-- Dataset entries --
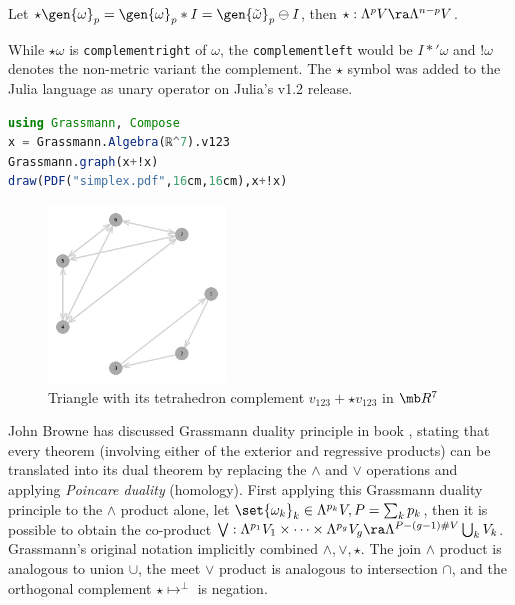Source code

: \documentclass{juliacon}
\begin{document}
\begin{definition}
	Let $\star\gen{\omega}_p = \gen{\omega}_p\ast I = \gen{\tilde\omega}_p\ominus I$, %
	 then $\star : \Lambda^pV\ra\Lambda^{n-p}V$.
\end{definition}
\begin{remark}
	While $\star\omega$ is \verb`complementright` of $\omega$, the \verb`complementleft` would be $I\ast'\omega$ and $!\omega$ denotes the non-metric variant the complement. The $\star$ symbol was added to the Julia language as unary operator on Julia's v1.2 release.
\end{remark}
\begin{lstlisting}[language = Julia]
using Grassmann, Compose
x = Grassmann.Algebra(ℝ^7).v123
Grassmann.graph(x+!x)
draw(PDF("simplex.pdf",16cm,16cm),x+!x)
\end{lstlisting}
\begin{figure}[ht]
\centerline{\includegraphics[width=0.42\textwidth]{img/triangle-tetrahedron.png}}
\caption*{Triangle with its tetrahedron complement $v_{123} + \star v_{123}$ in $\mb R^7$}
\end{figure}
John Browne has discussed Grassmann duality principle in book \cite{browne}, stating that every theorem (involving either of the exterior and regressive products) can be translated into its dual theorem by replacing the $\wedge$ and $\vee$ operations and applying \textit{Poincare duality} (homology).
First applying this Grassmann duality principle to the $\wedge$ product alone, let $\set{\omega_k}_k\in\Lambda^{p_k}V, P=\sum_kp_k$, then it is possible to obtain the co-product
$\bigvee :\Lambda^{p_1}V_1\times\dots\times\Lambda^{p_g}V_g \ra \Lambda^{P-(g-1)\#V}\bigcup_k V_k$.
Grassmann's original notation implicitly combined $\wedge,\vee,\star$.
The join $\wedge$ product is analogous to union $\cup$, the meet $\vee$ product is analogous to intersection $\cap$, and the orthogonal complement $\star\mapsto^\perp$ is negation.
\end{document}
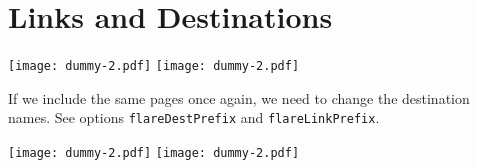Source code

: \documentclass[a4paper]{article}
\begin{document}
\section{Links and Destinations}

\texttt{[image: dummy-2.pdf]}
\newpage
\texttt{[image: dummy-2.pdf]}


\newpage

If we include the same pages once again, we need to change
the destination names. See options \texttt{flareDestPrefix}
and \texttt{flareLinkPrefix}.

\texttt{[image: dummy-2.pdf]}
\newpage
\texttt{[image: dummy-2.pdf]}
\end{document}
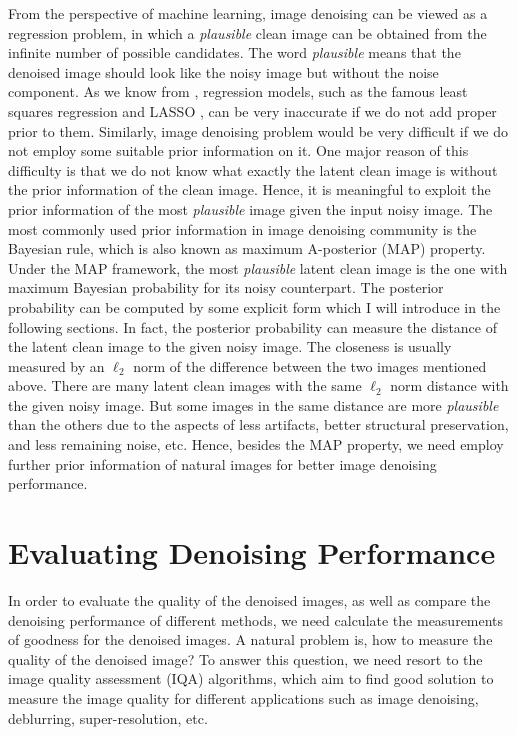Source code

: From the perspective of machine learning, image denoising can be viewed as a regression problem, in which a \textsl{plausible} clean image can be obtained from the infinite number of possible candidates. The word \textsl{plausible} means that the denoised image should look like the noisy image but without the noise component. As we know from \cite{prml}, regression models, such as the famous least squares regression and LASSO \cite{lasso}, can be very inaccurate if we do not add proper prior to them. Similarly, image denoising problem would be very difficult if we do not employ some suitable prior information on it. One major reason of this difficulty is that we do not know what exactly the latent clean image is without the prior information of the clean image. Hence, it is meaningful to exploit the prior information of the most \textsl{plausible} image given the input noisy image. The most commonly used prior information in image denoising community is the Bayesian rule, which is also known as maximum A-posterior (MAP) property. Under the MAP framework, the most \textsl{plausible} latent clean image is the one with maximum Bayesian probability for its noisy counterpart. The posterior probability can be computed by some explicit form which I will introduce in the following sections. In fact, the posterior probability can measure the distance of the latent clean image to the given noisy image. The closeness is usually measured by an $\ell_{2}$ norm of the difference between the two images mentioned above. There are many latent clean images with the same $\ell_{2}$ norm distance with the given noisy image. But some images in the same distance are more \textsl{plausible} than the others due to the aspects of less artifacts, better structural preservation, and less remaining noise, etc. Hence, besides the MAP property, we need employ further prior information of natural images for better image denoising performance.

\section{Evaluating Denoising Performance}

In order to evaluate the quality of the denoised images, as well as compare the denoising performance of different methods, we need calculate the measurements of goodness for the denoised images. A natural problem is, how to measure the quality of the denoised image? To answer this question, we need resort to the image quality assessment (IQA) algorithms, which aim to find good solution to measure the image quality for different applications such as image denoising, deblurring, super-resolution, etc. 

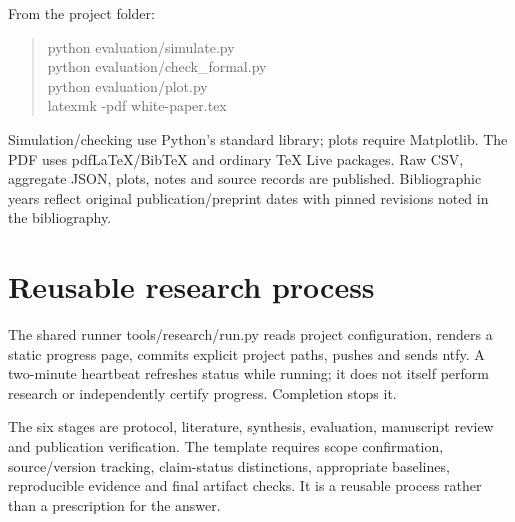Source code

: \documentclass[11pt]{article}
\begin{document}
From the project folder:
\begin{quote}\small\textsf{python evaluation/simulate.py}\\\textsf{python evaluation/check\_formal.py}\\\textsf{python evaluation/plot.py}\\\textsf{latexmk -pdf white-paper.tex}\end{quote}
Simulation/checking use Python's standard library; plots require Matplotlib. The PDF uses pdfLaTeX/BibTeX and ordinary TeX Live packages. Raw CSV, aggregate JSON, plots, notes and source records are published. Bibliographic years reflect original publication/preprint dates with pinned revisions noted in the bibliography.

\section{Reusable research process}
The shared runner \textsf{tools/research/run.py} reads project configuration, renders a static progress page, commits explicit project paths, pushes and sends ntfy. A two-minute heartbeat refreshes status while running; it does not itself perform research or independently certify progress. Completion stops it.

The six stages are protocol, literature, synthesis, evaluation, manuscript review and publication verification. The template requires scope confirmation, source/version tracking, claim-status distinctions, appropriate baselines, reproducible evidence and final artifact checks. It is a reusable process rather than a prescription for the answer.

\clearpage\begingroup\small\setlength{\bibsep}{5pt}\endgroup
\end{document}
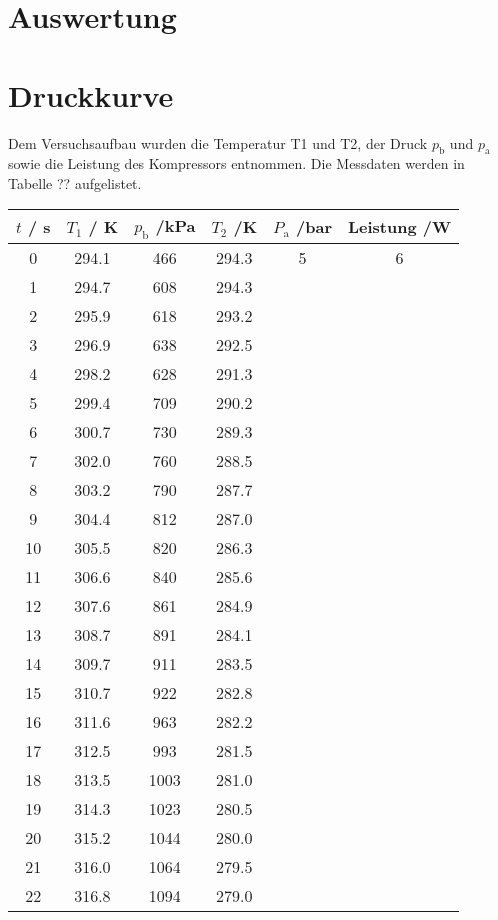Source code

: \section{Auswertung}
\label{sec:Auswertung}
\section{Druckkurve}
Dem Versuchsaufbau wurden die Temperatur T1 und T2, der Druck $p_{\text{b}}$ und $p_{\text{a}}$ sowie die Leistung des Kompressors entnommen. Die Messdaten werden in Tabelle ?? aufgelistet.
\begin{table}
  \centering
  \begin{tabular}{c c c c c c}
    \toprule
    $t$ / s & $T_{\text{1}}$ / K & $p_{\text{b}}$ /kPa & $T_{2}$ /K & $P_{\text{a}}$ /bar & 
    Leistung /W \\
    \midrule
    0 	& 294.1 & 466	& 294.3	&5	&6 \\
    1 	& 294.7 & 608	& 294.3	&	&	\\
    2 	& 295.9 & 618	& 293.2	&	&	\\
    3 	& 296.9 & 638	& 292.5	&	&	\\
    4	& 298.2	& 628	& 291.3	&	&	\\
    5	& 299.4 & 709	& 290.2	&	&	\\
    6	& 300.7 & 730	& 289.3	&	&	\\
    7	& 302.0 & 760	& 288.5	&	&	\\
    8	& 303.2	& 790	& 287.7	&	&	\\
    9	& 304.4 & 812	& 287.0	&	&	\\
    10	& 305.5 & 820	& 286.3	&	&	\\
    11 	& 306.6 & 840	& 285.6	&	&	\\
    12	& 307.6	& 861	& 284.9	&	&	\\	
    13	& 308.7 & 891	& 284.1	&	&	\\	
    14 	& 309.7 & 911	& 283.5	&	&	\\
    15 	& 310.7 & 922	& 282.8	&	&	\\
    16 	& 311.6	& 963	& 282.2	&	&	\\
    17	& 312.5	& 993	& 281.5	&	&	\\
    18	& 313.5	& 1003	& 281.0	&	&	\\
    19	& 314.3	& 1023	& 280.5	&	&	\\
    20	& 315.2	& 1044	& 280.0	&	&	\\
    21	& 316.0	& 1064	& 279.5	&	&	\\
    22	& 316.8	& 1094	& 279.0	&	&	\\

\end{tabular}
\end{table}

-- Instructions to follow --
How many of the lines above include the string "Lambda"? Answer with the number only.

-- Answer area --
3